Data supplied:

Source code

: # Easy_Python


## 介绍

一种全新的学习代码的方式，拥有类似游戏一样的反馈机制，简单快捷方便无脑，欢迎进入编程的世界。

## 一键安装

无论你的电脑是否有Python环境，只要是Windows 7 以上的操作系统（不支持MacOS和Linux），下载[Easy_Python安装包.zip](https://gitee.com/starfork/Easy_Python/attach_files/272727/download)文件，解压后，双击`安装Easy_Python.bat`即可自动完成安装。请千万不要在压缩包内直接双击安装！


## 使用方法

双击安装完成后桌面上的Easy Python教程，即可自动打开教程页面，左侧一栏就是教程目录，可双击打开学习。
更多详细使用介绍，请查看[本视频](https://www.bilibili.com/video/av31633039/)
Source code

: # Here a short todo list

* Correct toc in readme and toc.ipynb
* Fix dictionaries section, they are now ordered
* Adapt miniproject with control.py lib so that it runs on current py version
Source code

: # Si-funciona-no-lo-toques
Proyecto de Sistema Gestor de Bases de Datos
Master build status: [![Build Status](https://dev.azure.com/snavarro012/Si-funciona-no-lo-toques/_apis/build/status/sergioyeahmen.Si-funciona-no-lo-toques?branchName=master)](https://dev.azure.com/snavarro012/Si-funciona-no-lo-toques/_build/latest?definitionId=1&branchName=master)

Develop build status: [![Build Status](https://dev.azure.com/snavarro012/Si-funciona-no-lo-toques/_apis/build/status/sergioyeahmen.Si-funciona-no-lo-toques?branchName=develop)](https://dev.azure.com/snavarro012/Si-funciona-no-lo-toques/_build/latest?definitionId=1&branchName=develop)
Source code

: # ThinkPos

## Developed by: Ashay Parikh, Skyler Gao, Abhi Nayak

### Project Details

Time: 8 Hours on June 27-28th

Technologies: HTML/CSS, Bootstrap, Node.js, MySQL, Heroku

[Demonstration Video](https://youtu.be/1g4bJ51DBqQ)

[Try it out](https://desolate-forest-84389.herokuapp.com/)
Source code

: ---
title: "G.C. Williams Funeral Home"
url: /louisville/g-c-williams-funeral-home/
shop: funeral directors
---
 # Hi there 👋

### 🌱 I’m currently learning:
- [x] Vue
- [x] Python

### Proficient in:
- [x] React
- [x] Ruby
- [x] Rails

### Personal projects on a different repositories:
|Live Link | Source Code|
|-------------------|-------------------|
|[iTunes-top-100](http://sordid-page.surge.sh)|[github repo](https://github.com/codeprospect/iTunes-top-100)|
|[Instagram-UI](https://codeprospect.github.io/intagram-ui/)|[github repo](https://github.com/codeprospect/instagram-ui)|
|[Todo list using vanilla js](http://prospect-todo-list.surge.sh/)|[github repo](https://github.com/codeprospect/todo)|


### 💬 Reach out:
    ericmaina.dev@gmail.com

What is expected:
Starting at the line that contains "[Demonstration Video](https://youtu.be/1g4bJ51DBqQ)", write out every line through the end of the entries, exactly and with nothing added.

Answer box:
[Demonstration Video](https://youtu.be/1g4bJ51DBqQ)

[Try it out](https://desolate-forest-84389.herokuapp.com/)
Source code

: ---
title: "G.C. Williams Funeral Home"
url: /louisville/g-c-williams-funeral-home/
shop: funeral directors
---
 # Hi there 👋

### 🌱 I’m currently learning:
- [x] Vue
- [x] Python

### Proficient in:
- [x] React
- [x] Ruby
- [x] Rails

### Personal projects on a different repositories:
|Live Link | Source Code|
|-------------------|-------------------|
|[iTunes-top-100](http://sordid-page.surge.sh)|[github repo](https://github.com/codeprospect/iTunes-top-100)|
|[Instagram-UI](https://codeprospect.github.io/intagram-ui/)|[github repo](https://github.com/codeprospect/instagram-ui)|
|[Todo list using vanilla js](http://prospect-todo-list.surge.sh/)|[github repo](https://github.com/codeprospect/todo)|


### 💬 Reach out:
    ericmaina.dev@gmail.com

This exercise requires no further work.